Government bonds have seen robust sales thanks to massive buying by banks, but economists warn it is stymieing the growth of private bonds as well as firms' plans to borrow.
In the first quarter the government issued some 65.45 trillion dong (US$3.13 billion) worth bonds, almost half the full year target.
Government bonds are a good option due to the low risk involved.
Most of the buyers were banks who are flush with funds since lending remains sluggish. Outstanding loans were up only 0.03 percent this year as of late last month while deposits rose by 3.86 percent.
Thoi Bao Kinh Te Vietnam newspaper Tuesday quoted economist Vu Dinh Anh as saying banks prefer bonds since they lend little and gold and other asset classes are risky.
The bonds also offer instant liquidity.
But it does no good for the economy, Nguyen Hoang Hai, general director of the Vietnam Association of Financial Investors, pointed out.
Since the government is unintentionally proffering them a safe investment channel, banks lack the motivation to lend to companies, who have repeatedly sought lower interest rates, he said.
The central bank late last month lowered the deposit rate cap to 7.5 percent from 8 percent. The National Financial Supervisory Committee has suggested a further cut to 7 percent to bring down lending rates to around 10 percent since businesses complain they still cannot afford the rates considering the economic situation.
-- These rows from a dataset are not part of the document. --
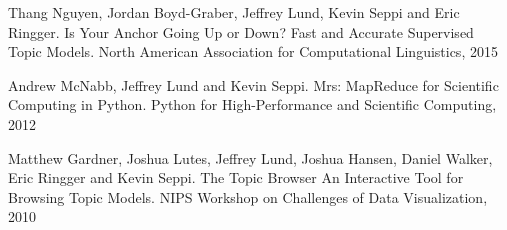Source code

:\documentclass[margin]{res}
\begin{document}
\begin{resume}
Thang Nguyen, Jordan Boyd-Graber, Jeffrey Lund, Kevin Seppi and Eric Ringger. Is Your Anchor Going Up or Down? Fast and Accurate Supervised Topic Models. North American Association for Computational Linguistics, 2015

Andrew McNabb, Jeffrey Lund and Kevin Seppi. Mrs: MapReduce for Scientific Computing in Python. Python for High-Performance and Scientific Computing, 2012

Matthew Gardner, Joshua Lutes, Jeffrey Lund, Joshua Hansen, Daniel Walker, Eric Ringger and Kevin Seppi. The Topic Browser An Interactive Tool for Browsing Topic Models. NIPS Workshop on Challenges of Data Visualization, 2010

\end{resume}
\end{document}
The government bonds also hurt the uncompetitive non-government segment, he said, since they offer attractive yields of 8.8-9.4 percent.
"Yields of bonds issued by companies must be 13-15 percent to be able to compete [with government bonds], but these rates would be too high for them."
He called for trimming the rates on government bonds so that non-government bonds can become more competitive.
This would also persuade banks to focus on lending, he pointed out.